Genomic data was analysed using a custom Snakemake⁵⁵ pipeline available at https://www.github.com/maxlcummins/pipelord in all steps except for cgMLST and phylodynamic workflows (described below). Scripts used in the processing and visualisation of data are publicly available on Github (https://github.com/maxlcummins/APG-OHEC-Retro-M1). Default parameters were used unless otherwise stated.

Genome pre-processing

Read sets were filtered and trimmed using fastp v0.20.1 and assembled using Spades⁵⁶ v3.14 via shovill (www.github.com/tseeman/shovill) v1.0.4. Quality control ensured genomes exhibited: i) a length of between 3,800,000 and 6,615,000 bases using assembly-stats (https://github.com/sanger-pathogens/assembly-stats); ii) a known or novel multi-locus sequence type (MLST) of E. coli (Achtman scheme) (www.github.com/tseeman/mlst, v2.19.0); iii) 50% of sequence reads mapping to E. coli using Kraken2⁵⁷ v2.1.2 (parameter: ‘--db bacteria’) and Bracken⁵⁸ v2.5; iv) less than 10% contamination and greater than 90% completeness scores using CheckM⁵⁹ v1.2.0. Isolates were also required to have 95% of 2,513 cgMLST alleles present to be considered for further analysis.

Phylogenetic analysis

Core-genome multilocus sequence types (cgMLSTs) were generated using chewBBACA⁶⁰ v2.8.5 (cgMLST schema https://enterobase.warwick.ac.uk/schemes/Escherichia.cgMLSTv1 - accessed 19/07/2022) via the wrapper Coreugate (https://github.com/MDU-PHL/Coreugate) v2.0.5, the latter generated pairwise allelic distances and a phylogenetic tree using rapidNJ⁶¹ v2.3.3 using default settings. When ≥ 2 isolates exhibited an allelic distance ≤ 40, they were considered putative genomic clusters. Consensus on appropriate thresholds for One Health microbial genomic epidemiology are lacking, however a threshold of ≤ 100 allelic distances has been used for preliminary clustering in other research exploring One Health transmission events²⁶. We opted for a more conservative threshold of ≤ 40 to minimise high-resolution comparison of genomes differing by large numbers of SNPs. Due to the volume of genomic data under analysis, this preliminary screening step reduced the need for an “all vs all”, high-resolution phylogenetic analysis, allowing us to focus our efforts (and computational processing power) on a subset of genomes of interest. We also performed an additional preliminary clustering analysis using PopPunk²³ v2.67 using default settings and the v2 E. coli database (available at https://ftp.ebi.ac.uk/pub/databases/pp_dbs/escherichia_coli_v2_full.tar.bz2).

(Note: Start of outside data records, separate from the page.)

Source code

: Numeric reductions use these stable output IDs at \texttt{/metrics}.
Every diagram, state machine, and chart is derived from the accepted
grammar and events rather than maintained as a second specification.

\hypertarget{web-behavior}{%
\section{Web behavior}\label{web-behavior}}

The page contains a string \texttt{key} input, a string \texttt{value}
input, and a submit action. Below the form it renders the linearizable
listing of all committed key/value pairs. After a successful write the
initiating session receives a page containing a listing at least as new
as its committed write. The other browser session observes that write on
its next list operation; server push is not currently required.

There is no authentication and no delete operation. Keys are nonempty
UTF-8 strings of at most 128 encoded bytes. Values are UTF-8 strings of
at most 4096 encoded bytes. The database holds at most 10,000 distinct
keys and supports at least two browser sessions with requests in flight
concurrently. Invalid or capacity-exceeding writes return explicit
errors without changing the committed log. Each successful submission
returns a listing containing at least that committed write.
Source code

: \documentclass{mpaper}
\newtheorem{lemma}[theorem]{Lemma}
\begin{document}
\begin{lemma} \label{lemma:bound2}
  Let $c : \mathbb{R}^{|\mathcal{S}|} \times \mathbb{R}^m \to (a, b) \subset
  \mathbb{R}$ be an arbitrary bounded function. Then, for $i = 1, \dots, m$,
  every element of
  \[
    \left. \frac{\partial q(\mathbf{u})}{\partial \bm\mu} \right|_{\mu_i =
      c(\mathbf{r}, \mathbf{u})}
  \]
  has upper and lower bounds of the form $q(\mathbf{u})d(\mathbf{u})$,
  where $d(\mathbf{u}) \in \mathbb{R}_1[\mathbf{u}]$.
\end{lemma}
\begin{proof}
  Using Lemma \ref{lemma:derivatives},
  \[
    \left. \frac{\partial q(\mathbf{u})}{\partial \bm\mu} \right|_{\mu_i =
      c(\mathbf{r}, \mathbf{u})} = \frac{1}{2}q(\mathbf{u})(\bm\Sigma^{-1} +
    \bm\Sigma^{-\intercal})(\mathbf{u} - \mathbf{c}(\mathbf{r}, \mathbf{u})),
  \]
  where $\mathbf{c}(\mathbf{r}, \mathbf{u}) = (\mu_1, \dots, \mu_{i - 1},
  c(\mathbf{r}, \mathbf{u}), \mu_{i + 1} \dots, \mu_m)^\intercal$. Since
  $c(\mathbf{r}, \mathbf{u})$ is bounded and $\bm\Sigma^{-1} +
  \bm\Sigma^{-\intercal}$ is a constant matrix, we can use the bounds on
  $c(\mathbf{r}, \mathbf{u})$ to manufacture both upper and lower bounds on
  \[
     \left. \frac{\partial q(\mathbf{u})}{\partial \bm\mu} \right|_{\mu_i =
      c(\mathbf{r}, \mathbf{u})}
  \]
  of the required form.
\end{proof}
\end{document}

Subsequent, high-resolution phylogenetic analyses on a subset of 10 STs most commonly associated with putative genomic clusters, on a ST-wise basis, was performed using Split Kmer Analysis (SKA)⁶² v1.0, with two or more strains differing by ≤ 100 SNPs considered a genomic cluster and any individual two strains meeting this criteria being classified as a clustering pair. This threshold was chosen after a thorough search of the literature; few studies have assessed one health transmission as opposed to direct transmission, and there was little concordance in examining cross sectoral relationships within E. coli. Thresholds ranged from 15 to 100 SNPs with clonality considered up to 200 + SNPs^{63,64,65,66,67}. As the aim of this study was to examine One Health genomic clusters and not direct transmission, a threshold of ≤ 100 SNPs was chosen.

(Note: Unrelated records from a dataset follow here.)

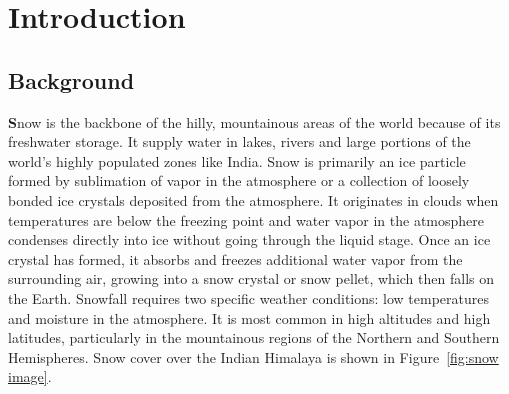 \chapter{Introduction}
\section{Background}

\label{sec:background}

\lettrine[findent=2pt]{\textbf{S}}{}now is the backbone of the hilly, mountainous areas of the world because of its freshwater storage. It supply water in lakes, rivers and large portions of the world's highly populated zones like India. Snow is primarily an ice particle formed by sublimation of vapor in the atmosphere or a collection of loosely bonded ice crystals deposited from the atmosphere. It originates in clouds when temperatures are below the freezing point and water vapor in the atmosphere condenses directly into ice without going through the liquid stage. Once an ice crystal has formed, it absorbs and freezes additional water vapor from the surrounding air, growing into a snow crystal or snow pellet, which then falls on the Earth. Snowfall requires two specific weather conditions: low temperatures and moisture in the atmosphere. It is most common in high altitudes and high latitudes, particularly in the mountainous regions of the Northern and Southern Hemispheres. Snow cover over the Indian Himalaya is shown in Figure~\ref{fig:snow image}.
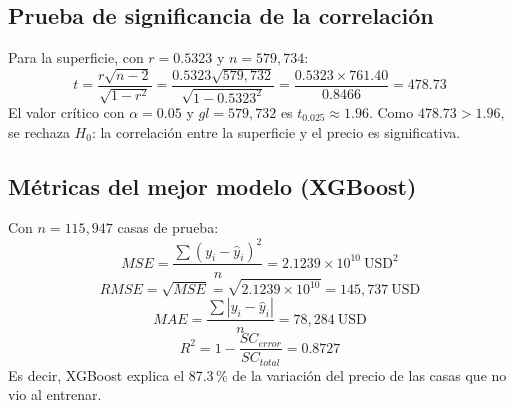 \documentclass[12pt,letterpaper]{article}
\newcommand{\paren}[1]{\left(#1\right)}
\begin{document}
\subsection{Prueba de significancia de la correlación}

Para la superficie, con $r = 0.5323$ y $n = 579,734$:
$$ t = \frac{r\sqrt{n-2}}{\sqrt{1-r^2}} = \frac{0.5323\sqrt{579{,}732}}{\sqrt{1-0.5323^2}} = \frac{0.5323 \times 761.40}{0.8466} = 478.73 $$
El valor crítico con $\alpha = 0.05$ y $gl = 579{,}732$ es $t_{0.025} \approx 1.96$. Como $478.73 > 1.96$, se rechaza $H_0$: la correlación entre la superficie y el precio es significativa.

\subsection{Métricas del mejor modelo (XGBoost)}

Con $n = 115{,}947$ casas de prueba:
$$ MSE = \frac{\sum \paren{y_i - \hat{y}_i}^2}{n} = 2.1239\times10^{10}\ \text{USD}^2 $$
$$ RMSE = \sqrt{MSE} = \sqrt{2.1239\times10^{10}} = 145{,}737\ \text{USD} $$
$$ MAE = \frac{\sum \left|y_i - \hat{y}_i\right|}{n} = 78{,}284\ \text{USD} $$
$$ R^2 = 1 - \frac{SC_{error}}{SC_{total}} = 0.8727 $$
Es decir, XGBoost explica el 87.3\,\% de la variación del precio de las casas que no vio al entrenar.
\end{document}
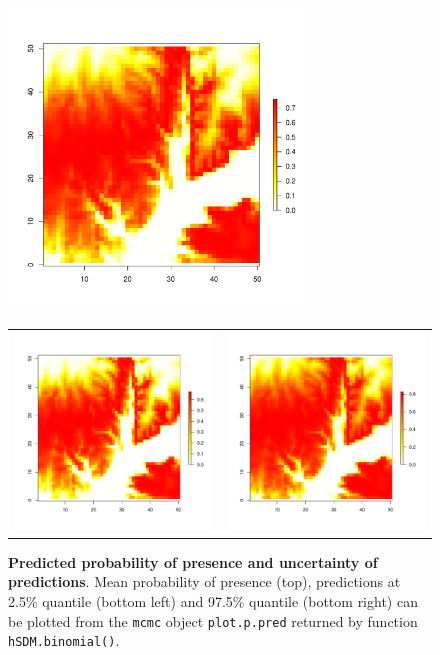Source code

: \documentclass[a4paper, 12pt, leqno]{article}\usepackage[]{graphicx}\usepackage[]{color}
\begin{document}
\begin{figure}[!h] 
  \centering \includegraphics[width=8cm]{figures/predictions-binomial1.pdf} \\
  \begin{tabular}{cc}
    \includegraphics[width=8cm]{figures/predictions-binomial2.pdf} &
    \includegraphics[width=8cm]{figures/predictions-binomial3.pdf} \\
  \end{tabular}
  
  \caption{\textbf{Predicted probability of presence and uncertainty of predictions}. Mean
    probability of presence (top), predictions at 2.5\% quantile (bottom left) and 97.5\%
    quantile (bottom right) can be plotted from the \texttt{mcmc} object
    \texttt{plot.p.pred} returned by function \texttt{hSDM.binomial()}.}
  
  \label{fig:predictions-binomial}
  
\end{figure}
\end{document}
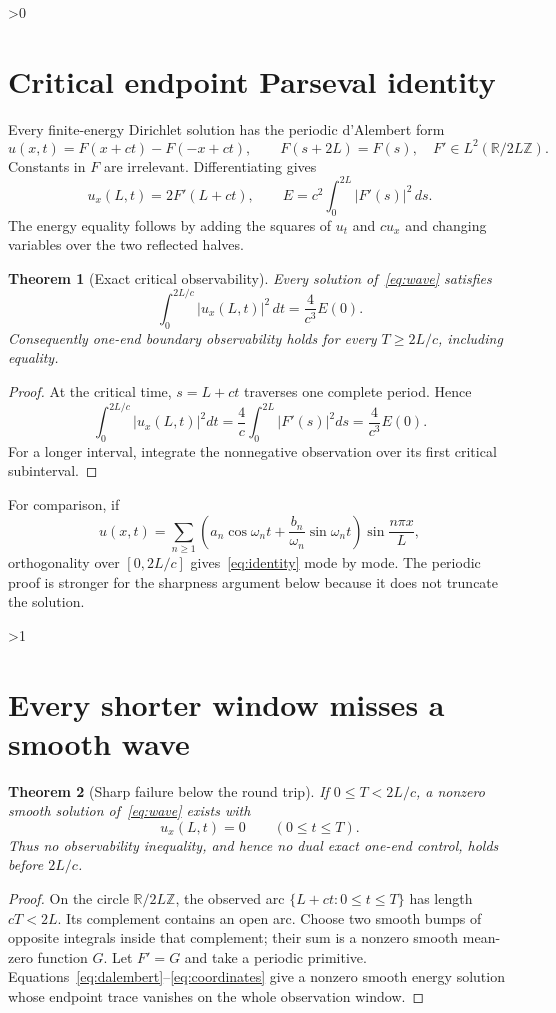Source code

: \documentclass[10pt]{article}
\providecommand{\CRevisionRound}{2}
\newtheorem{theorem}{Theorem}
\newcommand{\R}{\mathbb R}
\begin{document}
\ifnum\CRevisionRound>0
\section{Critical endpoint Parseval identity}
Every finite-energy Dirichlet solution has the periodic d'Alembert form
\begin{equation}\label{eq:dalembert}
 u(x,t)=F(x+ct)-F(-x+ct),\qquad F(s+2L)=F(s),\quad F'\in L^2(\R/2L\mathbb Z).
\end{equation}
Constants in $F$ are irrelevant.  Differentiating gives
\begin{equation}\label{eq:coordinates}
 u_x(L,t)=2F'(L+ct),\qquad
 E=c^2\int_0^{2L}|F'(s)|^2\,ds.
\end{equation}
The energy equality follows by adding the squares of $u_t$ and $cu_x$ and
changing variables over the two reflected halves.

\begin{theorem}[Exact critical observability]\label{thm:identity}
Every solution of~\eqref{eq:wave} satisfies
\begin{equation}\label{eq:identity}
 \int_0^{2L/c}|u_x(L,t)|^2\,dt=\frac4{c^3}E(0).
\end{equation}
Consequently one-end boundary observability holds for every
$T\ge2L/c$, including equality.
\end{theorem}
\begin{proof}
At the critical time, $s=L+ct$ traverses one complete period.  Hence
\[
 \int_0^{2L/c}|u_x(L,t)|^2dt
 =\frac4c\int_0^{2L}|F'(s)|^2ds=\frac4{c^3}E(0).
\]
For a longer interval, integrate the nonnegative observation over its first
critical subinterval.
\end{proof}

For comparison, if
\[
 u(x,t)=\sum_{n\ge1}\left(a_n\cos\omega_nt+\frac{b_n}{\omega_n}
 \sin\omega_nt\right)\sin\frac{n\pi x}{L},
\]
orthogonality over $[0,2L/c]$ gives~\eqref{eq:identity} mode by mode.  The
periodic proof is stronger for the sharpness argument below because it does
not truncate the solution.
\fi

\ifnum\CRevisionRound>1
\section{Every shorter window misses a smooth wave}
\begin{theorem}[Sharp failure below the round trip]\label{thm:sharp}
If $0\le T<2L/c$, a nonzero smooth solution of~\eqref{eq:wave} exists with
\[
 u_x(L,t)=0\qquad(0\le t\le T).
\]
Thus no observability inequality, and hence no dual exact one-end control,
holds before $2L/c$.
\end{theorem}
\begin{proof}
On the circle $\R/2L\mathbb Z$, the observed arc
$\{L+ct:0\le t\le T\}$ has length $cT<2L$.  Its complement contains an open
arc.  Choose two smooth bumps of opposite integrals inside that complement;
their sum is a nonzero smooth mean-zero function $G$.  Let $F'=G$ and take a
periodic primitive.  Equations~\eqref{eq:dalembert}--\eqref{eq:coordinates}
give a nonzero smooth energy solution whose endpoint trace vanishes on the
whole observation window.
\end{proof}
\end{document}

A core-genome alignment was generated for ST131, ST1193 and ST95 using snippy⁶⁸ v4.4.3 and a maximum-likelihood tree was built using IQ-Tree⁶⁹ v2.0.3 (parameters: ‘-m GTR + F -bb 1000’). These sequence types were selected for analysis given their relatively high frequency and implication with cross-source genomic clusters. Core genomic alignments for the three sequence types (STs) were assessed, in combination with their collection years, for temporal structure (i.e., clock-like mutation rates) using both TempEst⁷⁰ v1.5.3 and Bayesian Evaluation of Temporal Signal (BETS)⁷¹. Phylogroups were assigned using Clermontyper⁷² v2.0.3.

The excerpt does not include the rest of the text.